In the recent years, there has been a quiet revolution in the language learning community. The revolution has been over the importance of grammar in second language acquisition. When in traditional language classes at school, a lot of time is spent on learning and drilling the grammar of the target language, a vocal opposition to that idea has emerged in the language hacking circles which claims grammar to be a mere side thought in the language learning process.
To be clear, nobody is advocating abandoning grammar completely, simply taking a sober view into how much we really need, especially when taking the first steps in acquiring a foreign language.
What is Meant by “Grammar”?
The frequent answer to the question “What is grammar?” would be the rather obscure “It’s the rules of language”. There is certainly truth in that but, unfortunately, the answer is also quite difficult to decipher.
In general, grammar is often associated with the various rules that make up any language on the planet because it reflects the languages’ internal system and logic. Saying that grammar more or less “equals rules”, is somewhat misleading, however. Since languages are not created (except for artificial languages) but evolve naturally through human communication, there is no permanent set of rules for any language. Grammar simply reflects the reality of how any language is used at a given point in time.
Learning Grammar Can Be Useful
Grammar has been much revered through history.
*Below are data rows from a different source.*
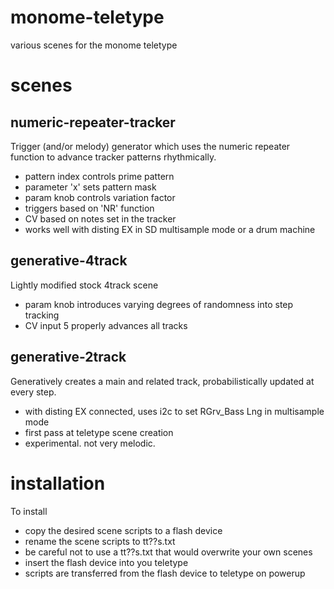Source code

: # monome-teletype
various scenes for the monome teletype

# scenes

## numeric-repeater-tracker
Trigger (and/or melody) generator which uses the numeric repeater function
to advance tracker patterns rhythmically.
* pattern index controls prime pattern
* parameter 'x' sets pattern mask
* param knob controls variation factor
* triggers based on 'NR' function
* CV based on notes set in the tracker
* works well with disting EX in SD multisample mode or a drum machine

## generative-4track
Lightly modified stock 4track scene
* param knob introduces varying degrees of randomness into step tracking
* CV input 5 properly advances all tracks

## generative-2track
Generatively creates a main and related track, probabilistically updated
at every step.
* with disting EX connected, uses i2c to set RGrv_Bass Lng in multisample mode
* first pass at teletype scene creation
* experimental. not very melodic.

# installation
To install
* copy the desired scene scripts to a flash device
* rename the scene scripts to tt??s.txt
* be careful not to use a tt??s.txt that would overwrite your own scenes
* insert the flash device into you teletype 
* scripts are transferred from the flash device to teletype on powerup
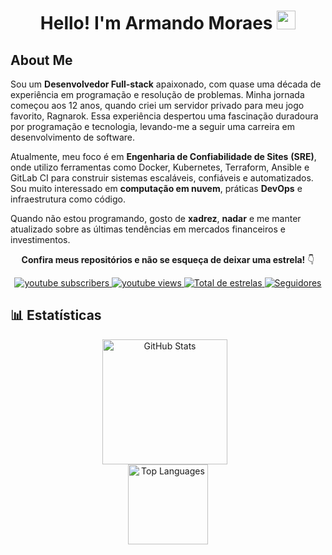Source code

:   <h1 align="center">Hello! I'm Armando Moraes <img src="https://raw.githubusercontent.com/kaueMarques/kaueMarques/master/hi.gif" width="30px"></h1>
  <h2>About Me</h2>
  <p>
    Sou um <strong>Desenvolvedor Full-stack</strong> apaixonado, com quase uma década de experiência em programação e resolução de problemas. Minha jornada começou aos 12 anos, quando criei um servidor privado para meu jogo favorito, Ragnarok. Essa experiência despertou uma fascinação duradoura por programação e tecnologia, levando-me a seguir uma carreira em desenvolvimento de software.
  </p>
  <p>
    Atualmente, meu foco é em <strong>Engenharia de Confiabilidade de Sites</strong> <strong>(SRE)</strong>, onde utilizo ferramentas como Docker, Kubernetes, Terraform, Ansible e GitLab CI para construir sistemas escaláveis, confiáveis e automatizados. Sou muito interessado em <strong>computação em nuvem</strong>, práticas <strong>DevOps</strong> e infraestrutura como código.
  </p>
  <p>
    Quando não estou programando, gosto de <strong>xadrez</strong>, <strong>nadar</strong> e me manter atualizado sobre as últimas tendências em mercados financeiros e investimentos.
  </p>

  <p align="center">
    <strong>Confira meus repositórios e não se esqueça de deixar uma estrela!</strong> 👇
  </p>

  <div align="center">
    <a href="https://www.youtube.com/@mdk.devops?sub_confirmation=1">
      <img alt="youtube subscribers" title="Inscreva-se no meu canal" src="https://custom-icon-badges.demolab.com/youtube/channel/subscribers/UCABHXz3xMLXR1iWmuxADGOA?color=%23E05D44&label=Inscreva-se&logo=video&logoColor=white&style=for-the-badge&labelColor=CE4630" />
    </a>
    <a href="https://www.youtube.com/@mdk.devops">
      <img alt="youtube views" title="Vizualizações no YouTube" src="https://custom-icon-badges.demolab.com/youtube/channel/views/UCABHXz3xMLXR1iWmuxADGOA?color=%23E1AD0E&logo=eye&logoColor=white&style=for-the-badge&labelColor=C79600" />
    </a>
    <a href="https://github.com/moraesarmando?tab=repositories&sort=stargazers">
      <img alt="Total de estrelas" title="Total de estrelas GitHub" src="https://custom-icon-badges.demolab.com/github/stars/moraesarmando?color=55960c&style=for-the-badge&labelColor=488207&logo=star&label=estrelas" />
    </a>
    <a href="https://github.com/moraesarmando?tab=followers">
      <img alt="Seguidores" title="Me siga no GitHub" src="https://custom-icon-badges.demolab.com/github/followers/moraesarmando?color=236ad3&labelColor=1155ba&style=for-the-badge&logo=github&label=Seguidores&logoColor=white" />
    </a>
  </div>

  <h2>📊 Estatísticas</h2>
  <div align="center">
    <img src="https://github-readme-stats.vercel.app/api?username=MoraesArmando&show_icons=true&hide_border=true&theme=tokyonight&locale=pt-br" alt="GitHub Stats" height="200" style="padding-right: 10px;"  />
  </div>
  <div align="center">
    <img src="https://github-readme-stats.anuraghazra1.vercel.app/api/top-langs/?username=MoraesArmando&custom_title=Tecnologias&layout=compact&hide_border=true&theme=tokyonight" height="128" alt="Top Languages" height="200" />
  </div>
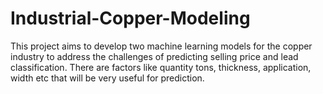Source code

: # Industrial-Copper-Modeling
This project aims to develop two machine learning models for the copper industry to address the challenges of predicting selling price and lead classification. There are factors like quantity tons, thickness, application, width etc that will be very useful for prediction.
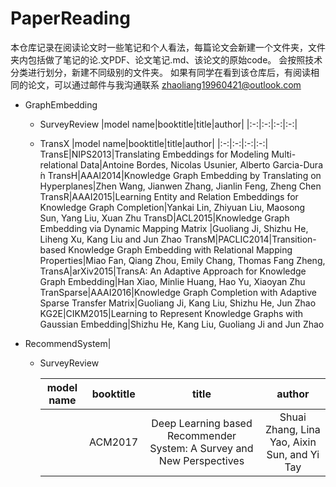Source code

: # PaperReading
本仓库记录在阅读论文时一些笔记和个人看法，每篇论文会新建一个文件夹，文件夹内包括做了笔记的论.文PDF、论文笔记.md、该论文的原始code。
会按照技术分类进行划分，新建不同级别的文件夹。
如果有同学在看到该仓库后，有阅读相同的论文，可以通过邮件与我沟通联系 zhaoliang19960421@outlook.com

- GraphEmbedding
  - SurveyReview
    |model name|booktitle|title|author|
    |:-:|:-:|:-:|:-:|

  - TransX
    |model name|booktitle|title|author|
    |:-:|:-:|:-:|:-:|
    TransE|NIPS2013|Translating Embeddings for Modeling Multi-relational Data|Antoine Bordes, Nicolas Usunier, Alberto Garcia-Dura ́n
    TransH|AAAI2014|Knowledge Graph Embedding by Translating on Hyperplanes|Zhen Wang, Jianwen Zhang, Jianlin Feng, Zheng Chen
    TransR|AAAI2015|Learning Entity and Relation Embeddings for Knowledge Graph Completion|Yankai Lin, Zhiyuan Liu, Maosong Sun, Yang Liu, Xuan Zhu
    TransD|ACL2015|Knowledge Graph Embedding via Dynamic Mapping Matrix |Guoliang Ji, Shizhu He, Liheng Xu, Kang Liu and Jun Zhao
    TransM|PACLIC2014|Transition-based Knowledge Graph Embedding with Relational Mapping Properties|Miao Fan, Qiang Zhou, Emily Chang, Thomas Fang Zheng,
    TransA|arXiv2015|TransA: An Adaptive Approach for Knowledge Graph Embedding|Han Xiao, Minlie Huang, Hao Yu, Xiaoyan Zhu
    TranSparse|AAAI2016|Knowledge Graph Completion with Adaptive Sparse Transfer Matrix|Guoliang Ji, Kang Liu, Shizhu He, Jun Zhao
    KG2E|CIKM2015|Learning to Represent Knowledge Graphs with Gaussian Embedding|Shizhu He, Kang Liu, Guoliang Ji and Jun Zhao

- RecommendSystem|

    - SurveyReview
    
      |model name|booktitle|title|author|
      |:-:|:-:|:-:|:-:|
      ||ACM2017|Deep Learning based Recommender System: A Survey and New Perspectives|Shuai Zhang, Lina Yao, Aixin Sun, and Yi Tay
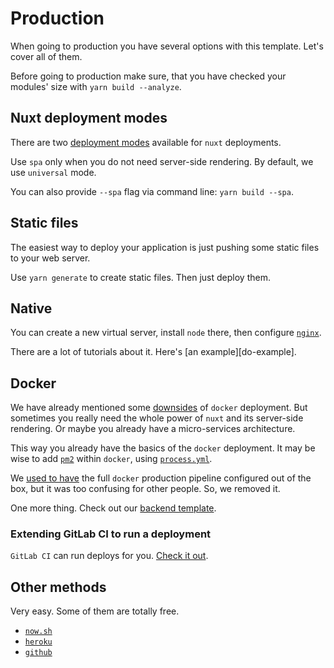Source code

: # Production

When going to production you have several options with this template.
Let's cover all of them.

Before going to production make sure, 
that you have checked your modules' size with `yarn build --analyze`.

## Nuxt deployment modes

There are two [deployment modes](https://nuxtjs.org/api/configuration-mode/) 
available for `nuxt` deployments.

Use `spa` only when you do not need server-side rendering.
By default, we use `universal` mode.

You can also provide `--spa` flag via command line: `yarn build --spa`.

## Static files

The easiest way to deploy your application is just pushing some static files
to your web server.

Use `yarn generate` to create static files. Then just deploy them.

## Native 

You can create a new virtual server, install `node` there, 
then configure [`nginx`](https://nuxtjs.org/faq/nginx-proxy).

There are a lot of tutorials about it. Here's [an example][do-example].

## Docker

We have already mentioned some [downsides](docker.md#production) 
of `docker` deployment.
But sometimes you really need the whole power 
of `nuxt` and its server-side rendering.
Or maybe you already have a micro-services architecture.

This way you already have the basics of the `docker` deployment.
It may be wise to add [`pm2`](http://pm2.keymetrics.io/) within `docker`, 
using [`process.yml`][process.yml].

We [used to have][docker-pipeline] 
the full `docker` production pipeline configured out of the box, 
but it was too confusing for other people.
So, we removed it.

One more thing. Check out our [backend template](https://github.com/wemake-services/wemake-django-template). 

### Extending GitLab CI to run a deployment

`GitLab CI` can run deploys for you. [Check it out](https://docs.gitlab.com/ee/ci/environments.html).

## Other methods

Very easy. Some of them are totally free. 

- [`now.sh`](https://nuxtjs.org/faq/now-deployment)
- [`heroku`](https://nuxtjs.org/faq/heroku-deployment)
- [`github`](https://nuxtjs.org/faq/github-pages)

[do-exmaple]: https://www.digitalocean.com/community/tutorials/how-to-set-up-a-node-js-application-for-production-on-ubuntu-16-04
[docker-pipeline]: https://github.com/wemake-services/wemake-vue-template/blob/90197466fa17b9fb02a0936da04f5b0b53d2d054/template/docker/docker-compose.prod.yml
[process.yml]: http://pm2.keymetrics.io/docs/usage/application-declaration/
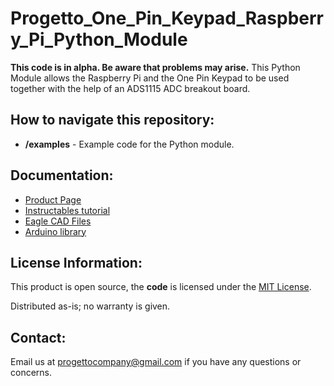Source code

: # Progetto_One_Pin_Keypad_Raspberry_Pi_Python_Module
**This code is in alpha. Be aware that problems may arise.** This Python Module allows the Raspberry Pi and the One Pin Keypad to be used together with the help of an ADS1115 ADC breakout board.
## How to navigate this repository:
* **/examples** - Example code for the Python module.

## Documentation:
* [Product Page](https://www.tindie.com/products/Progetto/one-pin-keypad/)
* [Instructables tutorial](https://www.instructables.com/id/Meet-One-Pin-Keypad)
* [Eagle CAD Files](https://github.com/ProgettoCompany/One_Pin_Keypad_Eagle_Files)
* [Arduino library](https://github.com/ProgettoCompany/Progetto_One_Pin_Keypad_Arduino_Library)
## License Information:
This product is open source, the **code** is licensed under the [MIT License](https://opensource.org/licenses/MIT).

Distributed as-is; no warranty is given.
## Contact:
Email us at progettocompany@gmail.com if you have any questions or concerns.
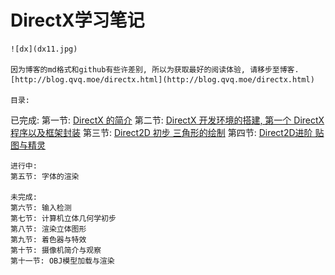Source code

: # DirectX学习笔记

    ![dx](dx11.jpg)

    因为博客的md格式和github有些许差别, 所以为获取最好的阅读体验, 请移步至博客.[http://blog.qvq.moe/directx.html](http://blog.qvq.moe/directx.html)

    目录:

已完成:
    第一节: [DirectX 的简介](http://blog.qvq.moe/archives/13.html)
    第二节: [DirectX 开发环境的搭建, 第一个 DirectX 程序以及框架封装](http://blog.qvq.moe/archives/40.html)
    第三节: [Direct2D 初步 三角形的绘制](http://blog.qvq.moe/archives/91.html)
    第四节: [Direct2D进阶 贴图与精灵](http://blog.qvq.moe/archives/109.html)

    进行中:
    第五节: 字体的渲染

    未完成:
    第六节: 输入检测
    第七节: 计算机立体几何学初步
    第八节: 渲染立体图形
    第九节: 着色器与特效
    第十节: 摄像机简介与观察
    第十一节: OBJ模型加载与渲染
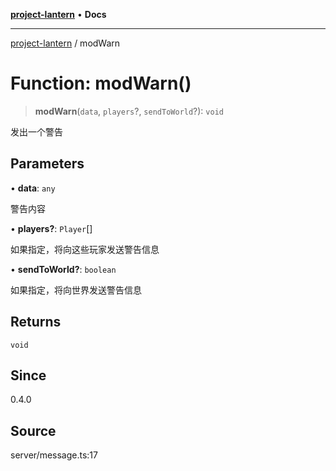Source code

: [**project-lantern**](../README.md) • **Docs**

***

[project-lantern](../globals.md) / modWarn

# Function: modWarn()

> **modWarn**(`data`, `players`?, `sendToWorld`?): `void`

发出一个警告

## Parameters

• **data**: `any`

警告内容

• **players?**: `Player`[]

如果指定，将向这些玩家发送警告信息

• **sendToWorld?**: `boolean`

如果指定，将向世界发送警告信息

## Returns

`void`

## Since

0.4.0

## Source

server/message.ts:17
Along with rhetoric, it was closely studied by the philosophers in ancient Greece and Rome. While its status might have been demoted a since then, grammar is still an important part of schools’ language lessons everywhere.
Certainly, learning grammar has its benefits. Once you’ve mastered understanding how your target language works, it will be a lot easier to acquire. Grasping general principles and then applying those to particular situations is much of how any learning works – including learning languages. There are many other reasons why knowing grammar is a very good thing.
Of course, once you’ve reached a certain comfortable level in your target language, a good grasp of grammar can really help to propel you to the advanced levels. At that point, it’s important to know not only what sentences mean but also how and why – questions that grammar can really help with.
Grammar Isn’t Necessary for Starting Language Learning
However, none of this is of great importance if you’re just starting out with learning a new language. If you’re already struggling with memorising new vocabulary and pronunciation, focussing too much on getting the grammar right can be a real drawback. Grammar-heavy language lessons have had a long track record of failing miserably to produce people comfortable with using their target language. Focussing too much on the how can stop you from getting to the what in the first place. In the end, not knowing how languages are made up has never stopped a child from learning their native language, has it? So it should be no obstacle to you either.
Of course, a lot of it comes down to your motivation to learning a second language. But if your aim to speak it, then spending too much time on polishing grammatical perfection will most definitely put you off from real life conversation practice – resulting in great textbook knowledge but in an inability to actually use the language.
Conclusion – Make Grammar Work for You
Naturally, there are no golden rules about learning grammar – you need to look at your own situation and motivations. Perhaps the greatest law would be to not worry about grammar too much – it is necessary to know some of it to master your target language but starting your learning by learning drilling grammar rules will only end up in making you hate the process and lead to disaster.